Tay Bak Koi | 郑木奎 (b. 1939, Singapore; d. 2005, Singapore) was a second generation artist known for his oil and watercolour portrayals of local scenes. His ubiquitous stylised fishing villages, kampong scenes, waterfalls, buffaloes and later, urban landscapes have won him much popularity. His style combined realism and fantasy, a product of the Nanyang style of blending modernist and Chinese painting. Tay trained at the Nanyang Academy of Fine Arts (circa 1957).
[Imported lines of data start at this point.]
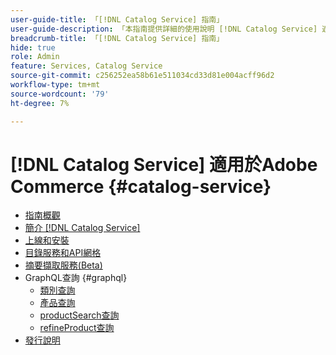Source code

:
 ```yaml
---
user-guide-title: 「[!DNL Catalog Service] 指南」
user-guide-description: 「本指南提供詳細的使用說明 [!DNL Catalog Service] 適用於Adobe Commerce。」
breadcrumb-title: 「[!DNL Catalog Service] 指南」
hide: true
role: Admin
feature: Services, Catalog Service
source-git-commit: c256252ea58b61e511034cd33d81e004acff96d2
workflow-type: tm+mt
source-wordcount: '79'
ht-degree: 7%

---
```


# [!DNL Catalog Service] 適用於Adobe Commerce {#catalog-service}

- [指南概觀](guide-overview.md)
- [簡介 [!DNL Catalog Service]](overview.md)
- [上線和安裝](installation.md)
- [目錄服務和API網格](mesh.md)
- [摘要擷取服務(Beta)](feed-ingestion.md)
- GraphQL查詢 {#graphql}
   - [類別查詢](https://developer.adobe.com/commerce/webapi/graphql/schema/catalog-service/queries/categories/)
   - [產品查詢](https://developer.adobe.com/commerce/webapi/graphql/schema/catalog-service/queries/products/)
   - [productSearch查詢](https://developer.adobe.com/commerce/webapi/graphql/schema/catalog-service/queries/product-search/)
   - [refineProduct查詢](https://developer.adobe.com/commerce/webapi/graphql/schema/catalog-service/queries/refine-product/)
- [發行說明](release-notes.md)

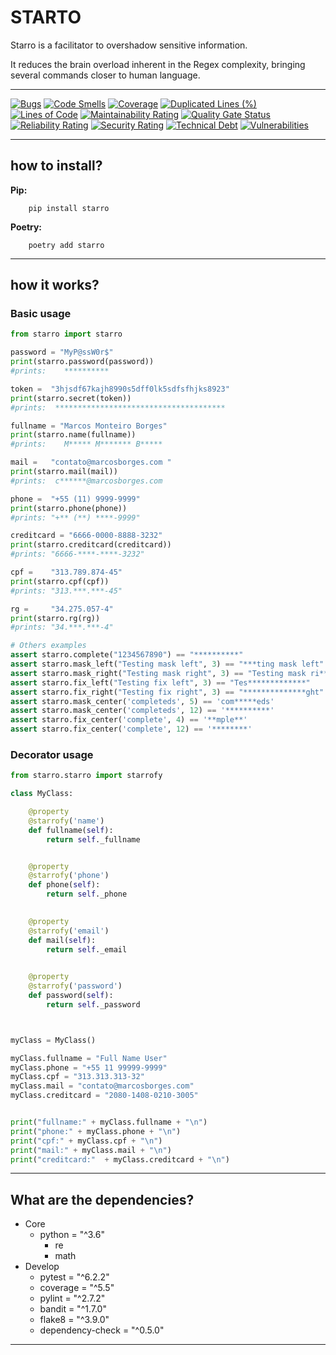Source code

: # STARTO

Starro is a facilitator to overshadow sensitive information.

It reduces the brain overload inherent in the Regex complexity, bringing several commands closer to human language.

---

[![Bugs](https://sonarcloud.io/api/project_badges/measure?project=marcosborges_starro-python&metric=bugs)](https://sonarcloud.io/dashboard?id=marcosborges_starro-python)
[![Code Smells](https://sonarcloud.io/api/project_badges/measure?project=marcosborges_starro-python&metric=code_smells)](https://sonarcloud.io/dashboard?id=marcosborges_starro-python) [![Coverage](https://sonarcloud.io/api/project_badges/measure?project=marcosborges_starro-python&metric=coverage)](https://sonarcloud.io/dashboard?id=marcosborges_starro-python) [![Duplicated Lines (%)](https://sonarcloud.io/api/project_badges/measure?project=marcosborges_starro-python&metric=duplicated_lines_density)](https://sonarcloud.io/dashboard?id=marcosborges_starro-python) [![Lines of Code](https://sonarcloud.io/api/project_badges/measure?project=marcosborges_starro-python&metric=ncloc)](https://sonarcloud.io/dashboard?id=marcosborges_starro-python)
[![Maintainability Rating](https://sonarcloud.io/api/project_badges/measure?project=marcosborges_starro-python&metric=sqale_rating)](https://sonarcloud.io/dashboard?id=marcosborges_starro-python)
[![Quality Gate Status](https://sonarcloud.io/api/project_badges/measure?project=marcosborges_starro-python&metric=alert_status)](https://sonarcloud.io/dashboard?id=marcosborges_starro-python)
[![Reliability Rating](https://sonarcloud.io/api/project_badges/measure?project=marcosborges_starro-python&metric=reliability_rating)](https://sonarcloud.io/dashboard?id=marcosborges_starro-python) [![Security Rating](https://sonarcloud.io/api/project_badges/measure?project=marcosborges_starro-python&metric=security_rating)](https://sonarcloud.io/dashboard?id=marcosborges_starro-python) [![Technical Debt](https://sonarcloud.io/api/project_badges/measure?project=marcosborges_starro-python&metric=sqale_index)](https://sonarcloud.io/dashboard?id=marcosborges_starro-python)
[![Vulnerabilities](https://sonarcloud.io/api/project_badges/measure?project=marcosborges_starro-python&metric=vulnerabilities)](https://sonarcloud.io/dashboard?id=marcosborges_starro-python)


---

## how to install?

**Pip:**
```
    pip install starro
```

**Poetry:**
```
    poetry add starro
```

---

## how it works?

### Basic usage

```python
from starro import starro

password = "MyP@ssW0r$"
print(starro.password(password))
#prints:    **********

token =  "3hjsdf67kajh8990s5dff0lk5sdfsfhjks8923"
print(starro.secret(token))
#prints:  **************************************

fullname = "Marcos Monteiro Borges"
print(starro.name(fullname))
#prints:    M***** M******* B*****

mail =   "contato@marcosborges.com "
print(starro.mail(mail))
#prints:  c******@marcosborges.com

phone =  "+55 (11) 9999-9999"
print(starro.phone(phone)) 
#prints: "+** (**) ****-9999"

creditcard = "6666-0000-8888-3232"
print(starro.creditcard(creditcard))
#prints: "6666-****-****-3232"

cpf =    "313.789.874-45"
print(starro.cpf(cpf))
#prints: "313.***.***-45"

rg =     "34.275.057-4"
print(starro.rg(rg))
#prints: "34.***.***-4"

# Others examples
assert starro.complete("1234567890") == "**********"
assert starro.mask_left("Testing mask left", 3) == "***ting mask left"
assert starro.mask_right("Testing mask right", 3) == "Testing mask ri***"
assert starro.fix_left("Testing fix left", 3) == "Tes*************"
assert starro.fix_right("Testing fix right", 3) == "**************ght"
assert starro.mask_center('completeds', 5) == 'com*****eds'
assert starro.mask_center('completeds', 12) == '**********'
assert starro.fix_center('complete', 4) == '**mple**'
assert starro.fix_center('complete', 12) == '********'


```

### Decorator usage

```python
from starro.starro import starrofy

class MyClass:

    @property
    @starrofy('name')
    def fullname(self):
        return self._fullname


    @property
    @starrofy('phone')
    def phone(self):
        return self._phone

    
    @property
    @starrofy('email')
    def mail(self):
        return self._email

    
    @property
    @starrofy('password')
    def password(self):
        return self._password



myClass = MyClass()

myClass.fullname = "Full Name User"
myClass.phone = "+55 11 99999-9999"
myClass.cpf = "313.313.313-32"
myClass.mail = "contato@marcosborges.com"
myClass.creditcard = "2080-1408-0210-3005"


print("fullname:" + myClass.fullname + "\n")
print("phone:" + myClass.phone + "\n")
print("cpf:" + myClass.cpf + "\n")
print("mail:" + myClass.mail + "\n")
print("creditcard:"  + myClass.creditcard + "\n")

```
---

## What are the dependencies?

- Core
    - python = "^3.6"
        - re
        - math
- Develop
    - pytest = "^6.2.2"
    - coverage = "^5.5"
    - pylint = "^2.7.2"
    - bandit = "^1.7.0"
    - flake8 = "^3.9.0"
    - dependency-check = "^0.5.0"


---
He studied under pioneer artist Cheong Soo Pieng, who encouraged him to challenge conventional art forms.
Tay has exhibited in Southeast Asia, Hong Kong, Japan, Australia, Middle East, Europe and the United States of America. These included Impression: The Art of Tay Bak Koi at the National Museum Art Gallery (1990), the inaugural exhibition at the National Museum Art Gallery (1976), the Singapore Art Exhibition in Tel Aviv, Israel (1980), and the 1st and 2nd Brunei-Singapore Art Exhibition at the National Museum Art Gallery (1989 and 1990).
In 1970, Tay was commissioned by the Hilton Hotel in Singapore to create 300 works. His works have also been collected by Singtel, public and private corporations and private collectors, among others.